MIT researchers use natural language processing to analyze viral evolution

By Leah Sherwood, The Science Advisory Board assistant editor

January 18, 2021 -- In a breakthrough that could guide the development of targeted vaccines, Massachusetts Institute of Technology (MIT) researchers used natural language processing methods lifted from the field of computational linguistics to analyze the viral protein sequence data of influenza A, HIV, and SARS-CoV-2 to identify regions within the genomes of those viruses that are most vulnerable to mutation. The results were published in a new study in Science on January 15.

One of the greatest challenges to defeating influenza and HIV is their rapid rate of mutation, which allows them to evade the antibodies generated by a particular vaccine through a process known as "viral escape." The phenomenon occurs when a mutation enables the virus to change the shape of its surface proteins in a way that prevents antibodies from binding to them, but still leaves the proteins' functionality intact.

"If a virus wants to escape the human immune system, it doesn't want to mutate itself so that it dies or can't replicate," said Brian Hie, the lead author of the Science paper and a graduate student at MIT's Computer Science and Artificial Intelligence Laboratory (CSAIL), in a statement. "It wants to preserve fitness but disguise itself enough so that it's undetectable by the human immune system."

Viral escape of the surface protein of influenza and the envelope surface protein of HIV explains why we don't have a universal flu vaccine or a vaccine for HIV. In the case of SARS-CoV-2, it is still unclear how rapidly the virus mutates, which raises the question of how long the vaccines now being deployed to combat COVID-19 will remain effective before succumbing to viral escape.

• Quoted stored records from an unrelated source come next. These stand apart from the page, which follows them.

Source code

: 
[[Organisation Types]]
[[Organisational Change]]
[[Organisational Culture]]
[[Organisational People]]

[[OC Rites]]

Hie and his co-authors, who include members of MIT's departments of biological engineering and computational and systems biology, came up with a new way to computationally model viral escape based on machine-learning models that were originally developed to analyze natural language. Neural language models, which underlie technologies such as speech recognition and machine translation, are trained on huge collections of text in order to calculate the frequency which with certain words occur together.

The models adopted to the viral domain by the MIT researchers include constrained semantic change search (CSCS), which they adapted to search for mutations to a viral sequence that preserve fitness while being antigenically different, and bidirectional long short-term memory (BiLSTM), a neural language model architecture they adapted to learn "grammatical" protein sequences and predict viral escape. The researchers trained these models on amino acids from 60,000 HIV sequences, 45,000 influenza sequences, and 4,000 coronavirus sequences.

The team's models analyze patterns in the viral protein sequence in order to predict new sequences of viral surface proteins that have new functions but still follow the biological rules of protein structure. These are the sequences that are more likely to mutate in a way that enables viral escape. Similarly, the models can also identify sections that are less likely to mutate, which makes them good targets for new vaccines.

"Language models are very powerful because they can learn this complex distributional structure and gain some insight into function just from sequence variation," Hie said. "We have this big corpus of viral sequence data for each amino acid position, and the model learns these properties of amino acid co-occurrence and co-variation across the training data."

An advantage of this kind of modeling is that it requires only sequence information, which is much easier to obtain than the protein structures themselves.

"The beautiful thing is all we need is sequence data, which is easy to produce," said co-author Bryan Bryson, an assistant professor of biological engineering at MIT.

According to the researchers, since their paper was accepted for publication, they have used their method to identify sequences likely to generate escape mutations in the new variants of SARS-CoV-2 that recently emerged in the U.K. and South Africa.

In more recent work, the MIT team is collaborating with cancer researchers to identify sequences to be used as targets for cancer vaccines that stimulate the body's own immune system to destroy tumors.